As soon as you come across a **, you're going to have to recurse through the whole directory structure, so I think at that point, the easiest method is to iterate through the directory with os.walk, construct a path, and then check if it matches the pattern. You can probably convert to a regex by something like:
def glob_to_regex(pat, dirsep=os.sep):
dirsep = re.escape(dirsep)
print re.escape(pat)
regex = (re.escape(pat).replace("\\*\\*"+dirsep,".*")
.replace("\\*\\*",".*")
.replace("\\*","[^%s]*" % dirsep)
.replace("\\?","[^%s]" % dirsep))
return re.compile(regex+"$")
(Though note that this isn't that fully featured - it doesn't support [a-z] style glob patterns for instance, though this could probably be added). (The first **/ match is to cover cases like '**/CVS' matching ./CVS, as well as having just ** to match at the tail.)

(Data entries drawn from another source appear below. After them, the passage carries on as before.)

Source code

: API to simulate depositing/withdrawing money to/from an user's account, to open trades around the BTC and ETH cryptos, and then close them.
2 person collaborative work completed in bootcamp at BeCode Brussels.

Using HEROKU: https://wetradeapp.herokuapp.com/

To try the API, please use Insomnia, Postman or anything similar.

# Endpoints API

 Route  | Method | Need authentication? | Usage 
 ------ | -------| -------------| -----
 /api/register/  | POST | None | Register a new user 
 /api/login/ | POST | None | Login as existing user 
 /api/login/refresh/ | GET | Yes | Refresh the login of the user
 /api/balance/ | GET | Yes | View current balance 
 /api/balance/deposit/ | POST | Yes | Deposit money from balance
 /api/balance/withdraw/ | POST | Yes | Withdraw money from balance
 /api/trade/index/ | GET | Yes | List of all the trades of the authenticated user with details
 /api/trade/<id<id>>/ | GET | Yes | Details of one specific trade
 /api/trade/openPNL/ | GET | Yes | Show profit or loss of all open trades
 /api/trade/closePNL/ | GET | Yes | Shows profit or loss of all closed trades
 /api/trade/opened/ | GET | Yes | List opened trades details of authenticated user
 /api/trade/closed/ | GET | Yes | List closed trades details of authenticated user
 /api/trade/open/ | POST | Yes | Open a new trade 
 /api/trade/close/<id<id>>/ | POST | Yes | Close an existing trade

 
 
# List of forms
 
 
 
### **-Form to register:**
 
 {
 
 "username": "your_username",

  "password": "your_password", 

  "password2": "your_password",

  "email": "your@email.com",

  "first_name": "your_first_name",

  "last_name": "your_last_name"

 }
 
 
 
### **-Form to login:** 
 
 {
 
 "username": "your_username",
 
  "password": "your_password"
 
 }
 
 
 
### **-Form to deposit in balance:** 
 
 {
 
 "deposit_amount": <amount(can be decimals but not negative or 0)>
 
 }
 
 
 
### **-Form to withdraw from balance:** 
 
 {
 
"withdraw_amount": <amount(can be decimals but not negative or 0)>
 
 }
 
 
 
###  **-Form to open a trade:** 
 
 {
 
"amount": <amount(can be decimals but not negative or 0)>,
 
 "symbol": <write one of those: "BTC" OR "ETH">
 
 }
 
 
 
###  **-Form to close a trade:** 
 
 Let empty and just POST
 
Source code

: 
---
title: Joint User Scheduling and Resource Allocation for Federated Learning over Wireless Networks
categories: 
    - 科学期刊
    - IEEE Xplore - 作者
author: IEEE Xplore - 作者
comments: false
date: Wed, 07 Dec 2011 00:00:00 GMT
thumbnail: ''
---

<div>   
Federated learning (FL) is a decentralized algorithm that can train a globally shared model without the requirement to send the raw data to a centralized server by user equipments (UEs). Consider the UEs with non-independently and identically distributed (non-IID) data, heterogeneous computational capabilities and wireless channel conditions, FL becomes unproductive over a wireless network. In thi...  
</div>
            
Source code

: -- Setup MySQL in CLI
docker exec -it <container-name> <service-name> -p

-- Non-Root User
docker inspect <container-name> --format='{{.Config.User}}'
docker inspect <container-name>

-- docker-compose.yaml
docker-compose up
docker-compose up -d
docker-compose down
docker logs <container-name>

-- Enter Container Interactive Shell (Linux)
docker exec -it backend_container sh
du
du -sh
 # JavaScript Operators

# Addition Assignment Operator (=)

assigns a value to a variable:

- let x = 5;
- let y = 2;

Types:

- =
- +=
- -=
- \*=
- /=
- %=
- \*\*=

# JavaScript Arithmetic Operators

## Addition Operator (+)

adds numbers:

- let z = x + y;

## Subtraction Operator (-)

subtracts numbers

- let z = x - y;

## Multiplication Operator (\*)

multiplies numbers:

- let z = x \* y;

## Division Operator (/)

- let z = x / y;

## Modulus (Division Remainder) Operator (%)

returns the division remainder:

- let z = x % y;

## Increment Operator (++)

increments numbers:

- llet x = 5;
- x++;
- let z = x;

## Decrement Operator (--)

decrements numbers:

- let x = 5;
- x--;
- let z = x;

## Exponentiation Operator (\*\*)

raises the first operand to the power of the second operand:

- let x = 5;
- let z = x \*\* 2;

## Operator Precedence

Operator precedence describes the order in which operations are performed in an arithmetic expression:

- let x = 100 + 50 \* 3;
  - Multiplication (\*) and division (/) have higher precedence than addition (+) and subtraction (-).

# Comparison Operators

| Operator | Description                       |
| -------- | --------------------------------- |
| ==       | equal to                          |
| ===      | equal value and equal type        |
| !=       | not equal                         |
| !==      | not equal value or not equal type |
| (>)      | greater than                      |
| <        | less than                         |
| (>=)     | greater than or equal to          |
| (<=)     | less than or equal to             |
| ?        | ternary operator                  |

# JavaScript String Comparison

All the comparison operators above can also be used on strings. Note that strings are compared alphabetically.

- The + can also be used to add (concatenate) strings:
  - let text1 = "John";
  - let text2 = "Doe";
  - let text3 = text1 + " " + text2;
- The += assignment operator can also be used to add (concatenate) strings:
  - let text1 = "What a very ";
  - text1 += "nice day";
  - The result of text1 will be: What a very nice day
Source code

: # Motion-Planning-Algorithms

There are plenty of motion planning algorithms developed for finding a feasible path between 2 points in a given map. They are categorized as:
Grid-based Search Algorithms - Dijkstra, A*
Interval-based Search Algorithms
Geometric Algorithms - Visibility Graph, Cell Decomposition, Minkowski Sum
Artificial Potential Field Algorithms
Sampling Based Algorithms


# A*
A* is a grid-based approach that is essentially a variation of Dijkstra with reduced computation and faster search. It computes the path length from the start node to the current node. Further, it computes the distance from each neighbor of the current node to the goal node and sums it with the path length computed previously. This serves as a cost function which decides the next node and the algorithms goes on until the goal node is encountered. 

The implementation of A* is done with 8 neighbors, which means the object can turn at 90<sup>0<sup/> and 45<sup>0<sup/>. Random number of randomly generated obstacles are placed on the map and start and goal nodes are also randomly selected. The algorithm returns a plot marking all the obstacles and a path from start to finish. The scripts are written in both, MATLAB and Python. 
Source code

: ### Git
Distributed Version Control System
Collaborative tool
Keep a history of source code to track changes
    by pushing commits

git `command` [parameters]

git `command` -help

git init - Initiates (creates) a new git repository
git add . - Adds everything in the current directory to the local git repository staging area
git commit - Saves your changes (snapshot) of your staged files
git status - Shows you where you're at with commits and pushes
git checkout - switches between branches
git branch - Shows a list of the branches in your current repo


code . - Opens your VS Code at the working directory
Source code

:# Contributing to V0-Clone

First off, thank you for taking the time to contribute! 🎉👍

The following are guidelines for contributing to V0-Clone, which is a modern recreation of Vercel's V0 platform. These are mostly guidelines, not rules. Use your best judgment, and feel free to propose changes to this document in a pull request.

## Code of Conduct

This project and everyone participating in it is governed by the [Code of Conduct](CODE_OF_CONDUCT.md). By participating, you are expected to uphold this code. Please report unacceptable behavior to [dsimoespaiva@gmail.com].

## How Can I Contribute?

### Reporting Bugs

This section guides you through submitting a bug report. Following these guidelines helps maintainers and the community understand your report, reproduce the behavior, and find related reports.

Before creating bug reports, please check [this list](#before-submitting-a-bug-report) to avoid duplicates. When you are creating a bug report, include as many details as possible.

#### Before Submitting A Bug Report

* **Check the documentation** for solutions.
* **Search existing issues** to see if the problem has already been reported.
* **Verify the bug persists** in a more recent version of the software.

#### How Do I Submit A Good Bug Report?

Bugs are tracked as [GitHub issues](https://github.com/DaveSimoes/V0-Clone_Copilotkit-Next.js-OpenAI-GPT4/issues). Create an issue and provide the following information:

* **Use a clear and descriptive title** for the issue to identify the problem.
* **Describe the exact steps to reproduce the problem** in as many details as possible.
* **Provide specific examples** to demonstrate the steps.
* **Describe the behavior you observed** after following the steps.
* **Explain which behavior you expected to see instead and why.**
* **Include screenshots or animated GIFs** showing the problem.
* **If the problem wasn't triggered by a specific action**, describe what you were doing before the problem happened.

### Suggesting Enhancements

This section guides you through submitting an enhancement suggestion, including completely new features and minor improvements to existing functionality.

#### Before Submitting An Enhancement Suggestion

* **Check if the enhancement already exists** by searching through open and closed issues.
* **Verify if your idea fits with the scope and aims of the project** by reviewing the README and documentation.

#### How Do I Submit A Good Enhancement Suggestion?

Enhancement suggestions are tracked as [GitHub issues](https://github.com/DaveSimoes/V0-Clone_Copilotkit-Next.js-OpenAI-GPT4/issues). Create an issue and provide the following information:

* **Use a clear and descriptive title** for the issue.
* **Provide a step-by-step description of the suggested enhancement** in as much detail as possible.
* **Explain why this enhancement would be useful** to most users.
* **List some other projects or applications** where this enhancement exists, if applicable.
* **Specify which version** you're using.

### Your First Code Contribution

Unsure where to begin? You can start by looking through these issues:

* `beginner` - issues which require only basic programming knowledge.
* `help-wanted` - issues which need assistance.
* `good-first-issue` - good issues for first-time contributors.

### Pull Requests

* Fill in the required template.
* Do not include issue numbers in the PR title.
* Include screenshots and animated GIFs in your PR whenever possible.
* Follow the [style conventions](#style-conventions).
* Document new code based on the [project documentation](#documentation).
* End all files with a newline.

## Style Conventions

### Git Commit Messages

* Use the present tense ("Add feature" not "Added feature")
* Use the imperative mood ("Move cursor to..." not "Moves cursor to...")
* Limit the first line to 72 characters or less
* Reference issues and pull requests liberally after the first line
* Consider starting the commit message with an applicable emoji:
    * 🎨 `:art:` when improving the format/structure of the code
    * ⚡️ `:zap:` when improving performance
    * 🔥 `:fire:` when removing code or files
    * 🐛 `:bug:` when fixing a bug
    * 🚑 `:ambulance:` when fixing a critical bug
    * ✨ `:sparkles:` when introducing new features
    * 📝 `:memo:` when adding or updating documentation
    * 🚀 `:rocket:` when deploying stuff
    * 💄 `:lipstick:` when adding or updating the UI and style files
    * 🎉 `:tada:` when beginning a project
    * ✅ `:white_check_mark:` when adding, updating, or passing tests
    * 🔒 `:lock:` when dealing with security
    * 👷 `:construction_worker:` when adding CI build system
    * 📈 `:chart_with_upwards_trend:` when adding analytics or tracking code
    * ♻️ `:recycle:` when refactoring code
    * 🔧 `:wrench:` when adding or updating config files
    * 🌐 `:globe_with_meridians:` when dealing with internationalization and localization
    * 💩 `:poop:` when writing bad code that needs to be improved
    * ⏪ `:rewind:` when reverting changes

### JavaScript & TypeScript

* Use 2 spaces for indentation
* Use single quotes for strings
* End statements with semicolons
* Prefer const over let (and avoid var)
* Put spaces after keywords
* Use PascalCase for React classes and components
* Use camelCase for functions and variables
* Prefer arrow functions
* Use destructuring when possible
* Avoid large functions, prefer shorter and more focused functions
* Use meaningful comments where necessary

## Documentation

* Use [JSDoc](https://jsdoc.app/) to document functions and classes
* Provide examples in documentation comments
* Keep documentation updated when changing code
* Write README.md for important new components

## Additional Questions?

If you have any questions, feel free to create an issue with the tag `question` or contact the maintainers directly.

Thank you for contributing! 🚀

However, obviously you don't want to recurse through everything below the current dir when not processing a ** pattern, so I think you'll need a two-phase approach. I haven't tried implementing the below, and there are probably a few corner cases, but I think it should work:
Split the pattern on your directory seperator. ie pat.split('/') -> ['*','CVS','']
Recurse through the directories, and look at the relevant part of the pattern for this level. ie. n levels deep -> look at pat[n].
If pat[n] == '**' switch to the above strategy:
- Reconstruct the pattern with dirsep.join(pat[n:])
- Convert to a regex with glob_to_regex()
- Recursively os.walk through the current directory, building up the path relative to the level you started at. If the path matches the regex, yield it.
If pat doesn't match "**", and it is the last element in the pattern, then yield all files/dirs matching glob.glob(os.path.join(curpath,pat[n]))
If pat doesn't match "**", and it is NOT the last element in the pattern, then for each directory, check if it matches (with glob) pat[n]. If so, recurse down through it, incrementing depth (so it will look at pat[n+1])